Deep Learning For Cognitive Computing Systems

Download Deep Learning For Cognitive Computing Systems PDF/ePub or read online books in Mobi eBooks. Click Download or Read Online button to get Deep Learning For Cognitive Computing Systems book now. This website allows unlimited access to, at the time of writing, more than 1.5 million titles, including hundreds of thousands of titles in various foreign languages.
Deep Learning for Cognitive Computing Systems

Author: M.G. Sumithra
language: en
Publisher: Walter de Gruyter GmbH & Co KG
Release Date: 2022-12-31
Cognitive computing simulates human thought processes with self-learning algorithms that utilize data mining, pattern recognition, and natural language processing.

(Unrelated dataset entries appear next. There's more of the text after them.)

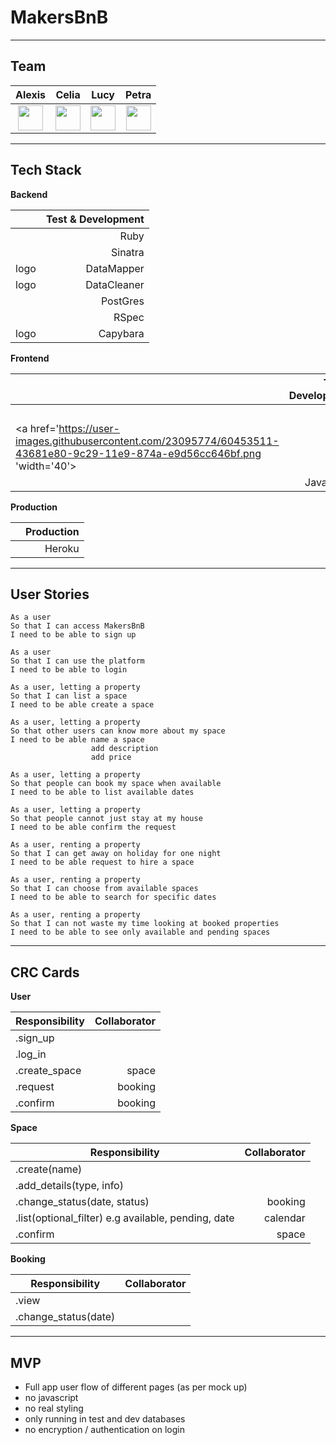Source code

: # MakersBnB


----

## Team

| Alexis |  Celia | Lucy | Petra | 
| :-----: | :-------:   | :------:  |:-------: |
|<a href='https://github.com/ajosephides'><img src='https://user-images.githubusercontent.com/23095774/60434119-56192e00-9bfe-11e9-8156-26105b51e0d7.png' width='40'></a> |<a href='https://github.com/celfro'><img src='https://user-images.githubusercontent.com/23095774/60434119-56192e00-9bfe-11e9-8156-26105b51e0d7.png' width='40'></a>|<a href='https://github.com/LucyMHall'><img src='https://user-images.githubusercontent.com/23095774/60434119-56192e00-9bfe-11e9-8156-26105b51e0d7.png' width='40'></a>|<a href='https://github.com/petraartep'><img src='https://user-images.githubusercontent.com/23095774/60434119-56192e00-9bfe-11e9-8156-26105b51e0d7.png' width='40'></a>|<a 

---


## Tech Stack      

**Backend**

|   |Test & Development |
|----- | -------:|
|<a href='https://user-images.githubusercontent.com/23095774/60453518-4400b500-9c29-11e9-8057-d1350988a009.png' width='40'></a> |Ruby |
|<a href='https://user-images.githubusercontent.com/23095774/60453519-4400b500-9c29-11e9-9607-7055ee8d4c02.png' width='40'></a> |Sinatra |
| logo |DataMapper
| logo |DataCleaner | 
|<a href='https://user-images.githubusercontent.com/23095774/60453516-4400b500-9c29-11e9-8bf3-54ba3df01a8d.png' width='40'></a> |PostGres |
|<a href='https://user-images.githubusercontent.com/23095774/60453517-4400b500-9c29-11e9-87e5-904cb52eb052.png' width='40'></a> |RSpec |
| logo |Capybara |                
  
**Frontend**  

|   |Test & Development |
|----- | -------:|
|<a href='https://user-images.githubusercontent.com/23095774/60453566-65fa3780-9c29-11e9-99d6-5f4e55dcbf17.png' width='40'></a> |HTML |
|<a href='https://user-images.githubusercontent.com/23095774/60453511-43681e80-9c29-11e9-874a-e9d56cc646bf.png 'width='40'></a> |CSS |
|<a href='https://user-images.githubusercontent.com/23095774/60453515-43681e80-9c29-11e9-98c9-601763345265.png' width='40'></a> |Javascript |  

**Production**  

|   |Production |
|----- | -------:|
|<a href='https://user-images.githubusercontent.com/23095774/60453513-43681e80-9c29-11e9-83fe-34825b1892ff.png' width='40'></a> |Heroku |


---   

## User Stories

```
As a user
So that I can access MakersBnB
I need to be able to sign up

As a user
So that I can use the platform
I need to be able to login

As a user, letting a property 
So that I can list a space
I need to be able create a space

As a user, letting a property 
So that other users can know more about my space
I need to be able name a space
                  add description
                  add price 

As a user, letting a property 
So that people can book my space when available
I need to be able to list available dates 

As a user, letting a property 
So that people cannot just stay at my house
I need to be able confirm the request

As a user, renting a property
So that I can get away on holiday for one night
I need to be able request to hire a space

As a user, renting a property
So that I can choose from available spaces
I need to be able to search for specific dates 

As a user, renting a property 
So that I can not waste my time looking at booked properties 
I need to be able to see only available and pending spaces
```

---

## CRC Cards


**User**

| Responsibility |  Collaborator | 
|----- | -------:   | 
|.sign_up |  
|.log_in |
|.create_space | space
|.request | booking
|.confirm | booking


**Space**   

| Responsibility |  Collaborator | 
| ----- | -------:   | 
|.create(name) |  
|.add_details(type, info)|
|.change_status(date, status) | booking
|.list(optional_filter) e.g available, pending, date | calendar
|.confirm | space 


**Booking**

| Responsibility |  Collaborator | 
| ----- | -------:   | 
|.view |  
|.change_status(date) |


----

MVP
---
- Full app user flow of different pages (as per mock up)
- no javascript
- no real styling
- only running in test and dev databases
- no encryption / authentication on login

The integration of deep learning improves the performance of Cognitive computing systems in many applications, helping in utilizing heterogeneous data sets and generating meaningful insights.
Cloud Computing for Machine Learning and Cognitive Applications

The first textbook to teach students how to build data analytic solutions on large data sets using cloud-based technologies. This is the first textbook to teach students how to build data analytic solutions on large data sets (specifically in Internet of Things applications) using cloud-based technologies for data storage, transmission and mashup, and AI techniques to analyze this data. This textbook is designed to train college students to master modern cloud computing systems in operating principles, architecture design, machine learning algorithms, programming models and software tools for big data mining, analytics, and cognitive applications. The book will be suitable for use in one-semester computer science or electrical engineering courses on cloud computing, machine learning, cloud programming, cognitive computing, or big data science. The book will also be very useful as a reference for professionals who want to work in cloud computing and data science. Cloud and Cognitive Computing begins with two introductory chapters on fundamentals of cloud computing, data science, and adaptive computing that lay the foundation for the rest of the book. Subsequent chapters cover topics including cloud architecture, mashup services, virtual machines, Docker containers, mobile clouds, IoT and AI, inter-cloud mashups, and cloud performance and benchmarks, with a focus on Google's Brain Project, DeepMind, and X-Lab programs, IBKai HwangM SyNapse, Bluemix programs, cognitive initiatives, and neurocomputers. The book then covers machine learning algorithms and cloud programming software tools and application development, applying the tools in machine learning, social media, deep learning, and cognitive applications. All cloud systems are illustrated with big data and cognitive application examples.
Cognitive Computing Systems

This new volume, Cognitive Computing Systems: Applications and Technological Advancements, explores the emerging area of artificial intelligence that encompasses machine self-learning, human-computer interaction, natural language processing, data mining and more. It introduces cognitive computing systems, highlights their key applications, discusses the technologies used in cognitive systems, and explains underlying models and architectures. Focusing on scientific work for real-world applications, each chapter presents the use of cognitive computing and machine learning in specific application areas. These include the use of speech recognition technology, application of neural networks in construction management, elevating competency in education, comprehensive health monitoring systems, predicting type 2 diabetes, applications for smart agricultural technology, human resource management, and more. With chapters from knowledgeable researchers in the area of artificial intelligence, cognitive computing, and allied areas, this book will be an asset for researchers, faculty, advances students, and industry professionals in many fields.